You are viewing a plain text version of this content. The canonical link for it is here.
Posted to user@spark.apache.org by Yanbo Liang <yb...@gmail.com> on 2016/10/07 15:35:59 UTC

Re: Could we expose log likelihood of EM algorithm in MLLIB?

It's a good question and I had similar requirement in my work. I'm copying
the implementation from mllib to ml currently, and then exposing the
maximum log likelihood. I will send this PR soon.

Thanks.
Yanbo

On Fri, Oct 7, 2016 at 1:37 AM, 王磊(安全部) <wa...@didichuxing.com>
wrote:

>
> Hi,
>
> Do you guys sometimes need to get the log likelihood of EM algorithm in
> MLLIB?
>
> I mean the value in this line https://github.com/apache/spark/blob/master/
> mllib/src/main/scala/org/apache/spark/mllib/clustering/
> GaussianMixture.scala#L228
>
> Now copying the code here:
>
>
> val sums = breezeData.treeAggregate(ExpectationSum.zero(k,
> d))(compute.value, _ += _)
> // Create new distributions based on the partial assignments
> // (often referred to as the "M" step in literature)
> val sumWeights = sums.weights.sum
> if (shouldDistributeGaussians) {
> val numPartitions = math.min(k, 1024)
> val tuples =
> Seq.tabulate(k)(i => (sums.means(i), sums.sigmas(i), sums.weights(i)))
> val (ws, gs) = sc.parallelize(tuples, numPartitions).map { case (mean,
> sigma, weight) =>
> updateWeightsAndGaussians(mean, sigma, weight, sumWeights)
> }.collect().unzip
> Array.copy(ws.toArray, 0, weights, 0, ws.length)
> Array.copy(gs.toArray, 0, gaussians, 0, gs.length)
> } else {
> var i = 0
> while (i < k) {
> val (weight, gaussian) =
> updateWeightsAndGaussians(sums.means(i), sums.sigmas(i), sums.weights(i),
> sumWeights)
> weights(i) = weight
> gaussians(i) = gaussian
> i = i + 1
> }
> }
> llhp = llh // current becomes previous
> llh = sums.logLikelihood // this is the freshly computed log-likelihood
> iter += 1
> compute.destroy(blocking = false) In my application, I need to know log
> likelihood to compare effect for different number of clusters.
> And then I use the cluster number with the maximum log likelihood.
>
> Is it a good idea to expose this value?
>
>
>
>

Re: Could we expose log likelihood of EM algorithm in MLLIB?
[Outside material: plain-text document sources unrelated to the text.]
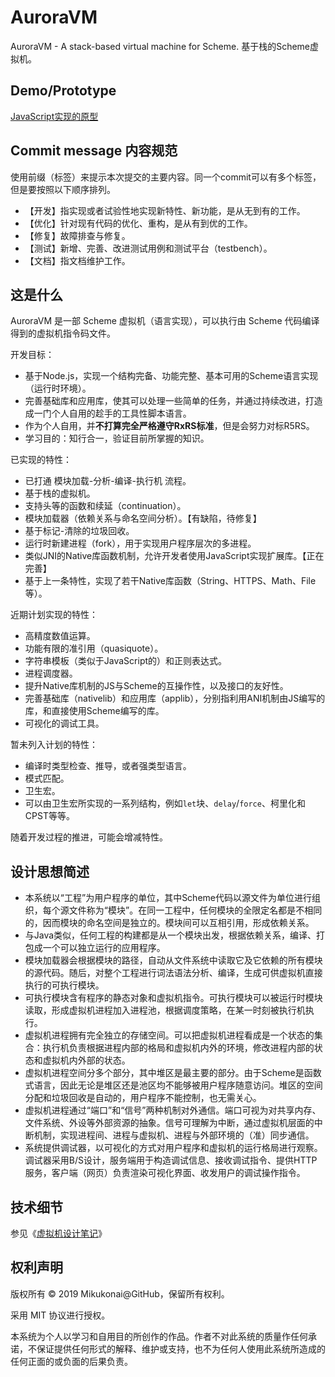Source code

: # AuroraVM

AuroraVM - A stack-based virtual machine for Scheme. 基于栈的Scheme虚拟机。

## Demo/Prototype

[JavaScript实现的原型](https://mikukonai.com/auroravm.html)

## Commit message 内容规范

使用前缀（标签）来提示本次提交的主要内容。同一个commit可以有多个标签，但是要按照以下顺序排列。

- 【开发】指实现或者试验性地实现新特性、新功能，是从无到有的工作。
- 【优化】针对现有代码的优化、重构，是从有到优的工作。
- 【修复】故障排查与修复。
- 【测试】新增、完善、改进测试用例和测试平台（testbench）。
- 【文档】指文档维护工作。

## 这是什么

AuroraVM 是一部 Scheme 虚拟机（语言实现），可以执行由 Scheme 代码编译得到的虚拟机指令码文件。

开发目标：

- 基于Node.js，实现一个结构完备、功能完整、基本可用的Scheme语言实现（运行时环境）。
- 完善基础库和应用库，使其可以处理一些简单的任务，并通过持续改进，打造成一门个人自用的趁手的工具性脚本语言。
- 作为个人自用，并**不打算完全严格遵守RxRS标准**，但是会努力对标R5RS。
- 学习目的：知行合一，验证目前所掌握的知识。

已实现的特性：

- 已打通 模块加载-分析-编译-执行机 流程。
- 基于栈的虚拟机。
- 支持头等的函数和续延（continuation）。
- 模块加载器（依赖关系与命名空间分析）。【有缺陷，待修复】
- 基于标记-清除的垃圾回收。
- 运行时新建进程（fork），用于实现用户程序层次的多进程。
- 类似JNI的Native库函数机制，允许开发者使用JavaScript实现扩展库。【正在完善】
- 基于上一条特性，实现了若干Native库函数（String、HTTPS、Math、File等）。

近期计划实现的特性：

- 高精度数值运算。
- 功能有限的准引用（quasiquote）。
- 字符串模板（类似于JavaScript的）和正则表达式。
- 进程调度器。
- 提升Native库机制的JS与Scheme的互操作性，以及接口的友好性。
- 完善基础库（nativelib）和应用库（applib），分别指利用ANI机制由JS编写的库，和直接使用Scheme编写的库。
- 可视化的调试工具。

暂未列入计划的特性：

- 编译时类型检查、推导，或者强类型语言。
- 模式匹配。
- 卫生宏。
- 可以由卫生宏所实现的一系列结构，例如`let`块、`delay`/`force`、柯里化和CPST等等。

随着开发过程的推进，可能会增减特性。

## 设计思想简述

- 本系统以“工程”为用户程序的单位，其中Scheme代码以源文件为单位进行组织，每个源文件称为“模块”。在同一工程中，任何模块的全限定名都是不相同的，因而模块的命名空间是独立的。模块间可以互相引用，形成依赖关系。
- 与Java类似，任何工程的构建都是从一个模块出发，根据依赖关系，编译、打包成一个可以独立运行的应用程序。
- 模块加载器会根据模块的路径，自动从文件系统中读取它及它依赖的所有模块的源代码。随后，对整个工程进行词法语法分析、编译，生成可供虚拟机直接执行的可执行模块。
- 可执行模块含有程序的静态对象和虚拟机指令。可执行模块可以被运行时模块读取，形成虚拟机进程加入进程池，根据调度策略，在某一时刻被执行机执行。
- 虚拟机进程拥有完全独立的存储空间。可以把虚拟机进程看成是一个状态的集合：执行机负责根据进程内部的格局和虚拟机内外的环境，修改进程内部的状态和虚拟机内外部的状态。
- 虚拟机进程空间分多个部分，其中堆区是最主要的部分。由于Scheme是函数式语言，因此无论是堆区还是池区均不能够被用户程序随意访问。堆区的空间分配和垃圾回收是自动的，用户程序不能控制，也无需关心。
- 虚拟机进程通过“端口”和“信号”两种机制对外通信。端口可视为对共享内存、文件系统、外设等外部资源的抽象。信号可理解为中断，通过虚拟机层面的中断机制，实现进程间、进程与虚拟机、进程与外部环境的（准）同步通信。
- 系统提供调试器，以可视化的方式对用户程序和虚拟机的运行格局进行观察。调试器采用B/S设计，服务端用于构造调试信息、接收调试指令、提供HTTP服务，客户端（网页）负责渲染可视化界面、收发用户的调试操作指令。

## 技术细节

参见《[虚拟机设计笔记](https://mikukonai.com/template.html?id=虚拟机设计笔记)》

## 权利声明

版权所有 &copy; 2019 Mikukonai@GitHub，保留所有权利。

采用 MIT 协议进行授权。

本系统为个人以学习和自用目的所创作的作品。作者不对此系统的质量作任何承诺，不保证提供任何形式的解释、维护或支持，也不为任何人使用此系统所造成的任何正面的或负面的后果负责。
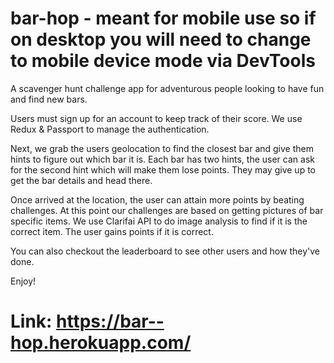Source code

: # bar-hop - meant for mobile use so if on desktop you will need to change to mobile device mode via DevTools
A scavenger hunt challenge app for adventurous people looking to have fun and find new bars.

Users must sign up for an account to keep track of their score. We use Redux & Passport to manage the authentication. 

Next, we grab the users geolocation to find the closest bar and give them hints to figure out which bar it is. Each bar has two hints, the user can ask for the second hint which will make them lose points. They may give up to get the bar details and head there. 

Once arrived at the location, the user can attain more points by beating challenges. At this point our challenges are based on getting pictures of bar specific items. We use Clarifai API to do image analysis to find if it is the correct item. The user gains points if it is correct. 

You can also checkout the leaderboard to see other users and how they've done. 

Enjoy!

# Link: https://bar--hop.herokuapp.com/
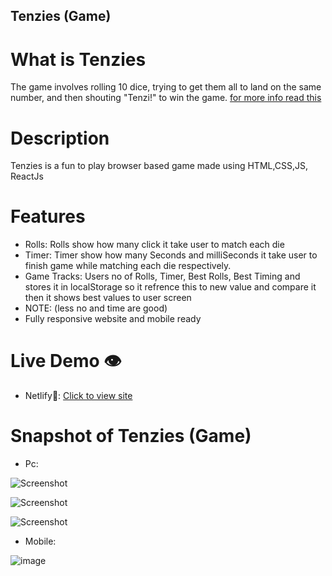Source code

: ## Tenzies (Game)

# What is Tenzies

The game involves rolling 10 dice, trying to get them all to land on the same number, and then shouting "Tenzi!" to win the game. [for more info read this](https://boardgamegeek.com/boardgame/113819/tenzi#:~:text=Every%20player%20gets%2010%20dice,Tenzi!%22%20is%20the%20winner.)

# Description

Tenzies is a fun to play browser based game made using HTML,CSS,JS, ReactJs

# Features

- Rolls: Rolls show how many click it take user to match each die
- Timer: Timer show how many Seconds and milliSeconds it take user to finish game while matching each die respectively.
- Game Tracks: Users no of Rolls, Timer, Best Rolls, Best Timing and stores it in localStorage so it refrence this to new value and compare it then it shows best values to user screen
- NOTE: (less no and time are good)
- Fully responsive website and mobile ready

# Live Demo 👁️

- Netlify🔗: [Click to view site](https://tenzis-game-rahulporel.netlify.app/)

# Snapshot of Tenzies (Game)

- Pc:
  
![Screenshot](https://github.com/RahulPorel/Tenzies-Game/assets/98636266/e028e2d6-58a5-428a-86d7-4756b6316155)

![Screenshot](https://github.com/RahulPorel/Tenzies-Game/assets/98636266/ce0f6842-d81b-4851-8885-fbe3e81b7d35)

![Screenshot](https://github.com/RahulPorel/Tenzies-Game/assets/98636266/65632524-6703-4e9d-a7a1-68027583f36d)

- Mobile:
  
![image](https://github.com/RahulPorel/Tic_Tac_Toe/assets/98636266/79e6b32f-3f8c-4836-8240-17227c083ed3)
Posted by Yanbo Liang <yb...@gmail.com>.
Let's move the discussion to JIRA. Thanks!

On Fri, Oct 7, 2016 at 8:43 PM, 王磊(安全部) <wa...@didichuxing.com>
wrote:

> https://issues.apache.org/jira/browse/SPARK-17825
>
> Actually I had created a JIRA. Could you let me your progress to avoid
> duplicated work.
>
> Thanks!
>
> 发件人: didi <wa...@didichuxing.com>
> 日期: 2016年10月8日 星期六 上午12:21
> 至: Yanbo Liang <yb...@gmail.com>
>
> 抄送: "dev@spark.apache.org" <de...@spark.apache.org>, "user@spark.apache.org"
> <us...@spark.apache.org>
> 主题: Re: Could we expose log likelihood of EM algorithm in MLLIB?
>
> Thanks for replying.
> When could you send out the PR?
>
> 发件人: Yanbo Liang <yb...@gmail.com>
> 日期: 2016年10月7日 星期五 下午11:35
> 至: didi <wa...@didichuxing.com>
> 抄送: "dev@spark.apache.org" <de...@spark.apache.org>, "user@spark.apache.org"
> <us...@spark.apache.org>
> 主题: Re: Could we expose log likelihood of EM algorithm in MLLIB?
>
> It's a good question and I had similar requirement in my work. I'm copying
> the implementation from mllib to ml currently, and then exposing the
> maximum log likelihood. I will send this PR soon.
>
> Thanks.
> Yanbo
>
> On Fri, Oct 7, 2016 at 1:37 AM, 王磊(安全部) <wa...@didichuxing.com>
> wrote:
>
>>
>> Hi,
>>
>> Do you guys sometimes need to get the log likelihood of EM algorithm in
>> MLLIB?
>>
>> I mean the value in this line https://github.com/apache
>> /spark/blob/master/mllib/src/main/scala/org/apache/spark/
>> mllib/clustering/GaussianMixture.scala#L228
>>
>> Now copying the code here:
>>
>>
>> val sums = breezeData.treeAggregate(ExpectationSum.zero(k,
>> d))(compute.value, _ += _)
>> // Create new distributions based on the partial assignments
>> // (often referred to as the "M" step in literature)
>> val sumWeights = sums.weights.sum
>> if (shouldDistributeGaussians) {
>> val numPartitions = math.min(k, 1024)
>> val tuples =
>> Seq.tabulate(k)(i => (sums.means(i), sums.sigmas(i), sums.weights(i)))
>> val (ws, gs) = sc.parallelize(tuples, numPartitions).map { case (mean,
>> sigma, weight) =>
>> updateWeightsAndGaussians(mean, sigma, weight, sumWeights)
>> }.collect().unzip
>> Array.copy(ws.toArray, 0, weights, 0, ws.length)
>> Array.copy(gs.toArray, 0, gaussians, 0, gs.length)
>> } else {
>> var i = 0
>> while (i < k) {
>> val (weight, gaussian) =
>> updateWeightsAndGaussians(sums.means(i), sums.sigmas(i),
>> sums.weights(i), sumWeights)
>> weights(i) = weight
>> gaussians(i) = gaussian
>> i = i + 1
>> }
>> }
>> llhp = llh // current becomes previous
>> llh = sums.logLikelihood // this is the freshly computed log-likelihood
>> iter += 1
>> compute.destroy(blocking = false) In my application, I need to know log
>> likelihood to compare effect for different number of clusters.
>> And then I use the cluster number with the maximum log likelihood.
>>
>> Is it a good idea to expose this value?
>>
>>
>>
>>
>

Re: Could we expose log likelihood of EM algorithm in MLLIB?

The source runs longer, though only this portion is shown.